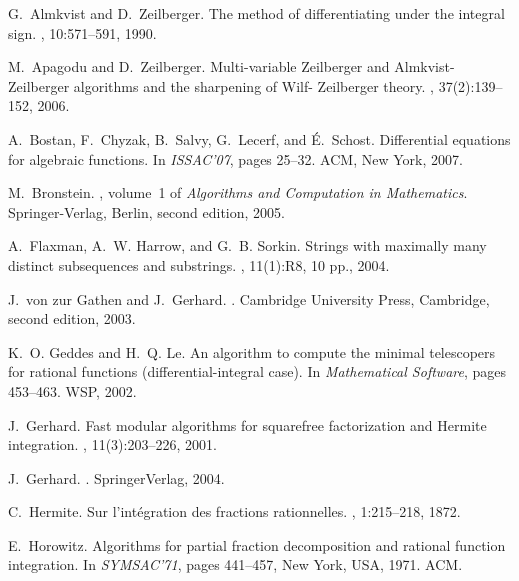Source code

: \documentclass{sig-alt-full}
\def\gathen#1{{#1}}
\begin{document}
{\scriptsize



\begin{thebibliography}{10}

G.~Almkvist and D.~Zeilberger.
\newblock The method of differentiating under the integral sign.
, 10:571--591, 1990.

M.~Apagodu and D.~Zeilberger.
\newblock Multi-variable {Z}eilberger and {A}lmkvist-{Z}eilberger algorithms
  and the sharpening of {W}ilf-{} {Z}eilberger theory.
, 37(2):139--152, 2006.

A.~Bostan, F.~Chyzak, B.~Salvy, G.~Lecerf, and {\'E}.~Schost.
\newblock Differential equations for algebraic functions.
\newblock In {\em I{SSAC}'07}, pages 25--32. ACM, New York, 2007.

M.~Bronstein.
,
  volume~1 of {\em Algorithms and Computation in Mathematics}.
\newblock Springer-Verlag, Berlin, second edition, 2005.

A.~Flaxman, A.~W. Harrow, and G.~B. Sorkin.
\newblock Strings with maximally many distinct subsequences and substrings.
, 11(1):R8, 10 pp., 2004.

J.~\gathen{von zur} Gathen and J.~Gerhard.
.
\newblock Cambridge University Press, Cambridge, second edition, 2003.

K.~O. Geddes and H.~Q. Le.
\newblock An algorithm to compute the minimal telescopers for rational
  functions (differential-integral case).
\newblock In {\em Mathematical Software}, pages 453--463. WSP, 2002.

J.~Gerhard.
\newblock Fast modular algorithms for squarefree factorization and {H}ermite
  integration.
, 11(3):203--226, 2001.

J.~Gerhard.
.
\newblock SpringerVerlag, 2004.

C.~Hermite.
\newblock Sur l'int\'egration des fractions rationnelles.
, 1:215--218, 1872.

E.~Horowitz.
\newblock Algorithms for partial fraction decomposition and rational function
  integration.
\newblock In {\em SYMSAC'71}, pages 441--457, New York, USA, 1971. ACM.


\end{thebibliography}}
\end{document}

* * * * * * *

*TASK DIRECTIONS*. Search the data above for the word "begin". Copy each line it is in.

*WRITTEN RESPONSE*.
\begin{document}
\begin{thebibliography}{10}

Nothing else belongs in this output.